Inflation continues to cast a worrying shadow over the US and Credit Suisse expects the Fed to change its interest rate strategy.
The global investment bank thinks the US Federal Reserve will start cutting rate hikes sooner than expected.
Their speculation is based on the fall in inflation in the country.
Jonathan Golub, the firm’s U.S. equity strategist, thinks the Fed will embark on a strong market break.
“This is actually what’s being priced into the market broadly,” said Golub.
“Every one of us sees when we go to the gas station that the price of gasoline is down, and oil is down. We see it even with food.”
“So, it really is showing up in the data already. And, that’s a really big potential positive.”
Potential inflation collapse
A note has surfaced summarizing this week’s CPI and PPI data, and the chief equity “Futures indicate that Food and Energy prices should fall -5.7%and -11.8% by year end 2023, while Goods inflation has declined from 12.3% to 7.0% since February,” he explained.

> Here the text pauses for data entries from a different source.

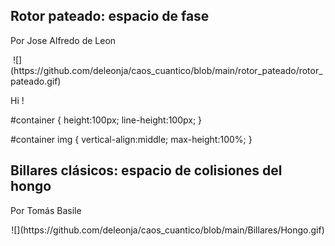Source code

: ## Rotor pateado: espacio de fase
Por Jose Alfredo de Leon

<div id="container">
    <img />
    ![](https://github.com/deleonja/caos_cuantico/blob/main/rotor_pateado/rotor_pateado.gif)
</div>

Hi !

#container {
    height:100px;
    line-height:100px;
}

#container img {
    vertical-align:middle;
    max-height:100%;
}

## Billares clásicos: espacio de colisiones del hongo
Por Tomás Basile

<div align="center">![](https://github.com/deleonja/caos_cuantico/blob/main/Billares/Hongo.gif)</div>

“Over the past year, Services and Rents are up less than Headline CPI (5.5% and 5.8% vs. 8.5%).”
The Federal Reserve
Jonathan Golub expects the Federal Reserve to halt rate hikes as soon as it sees signs of lower inflation. He set out a schedule for the next four to six months.
“The market believes that come the first quarter, if we continue to go on this glide path where things renormalize, that they’re going to either pause or signal that they might pause,” Golub explained.
“If they do that, the stock market wants to move ahead of it. The stock market is really going to take off.”
Credit Suisse’s Chief Equity Strategist believes that now is the best strategic time to look for opportunities.
Golub pointed to consumer goods, industrial companies, integrated oil producers and refiners.
“Valuations on the market are somewhat between fair and inexpensive right now,” he said.
“Meaning there’s more upside from p/e [price to earnings] multiples.”
Jonathan Golub’s year-end target for the S&P 500 is 4,300 points, up about 5% from Monday’s close.
After the last two months, the index is up almost 8%. However, the S&P is still around 15% below its all-time high.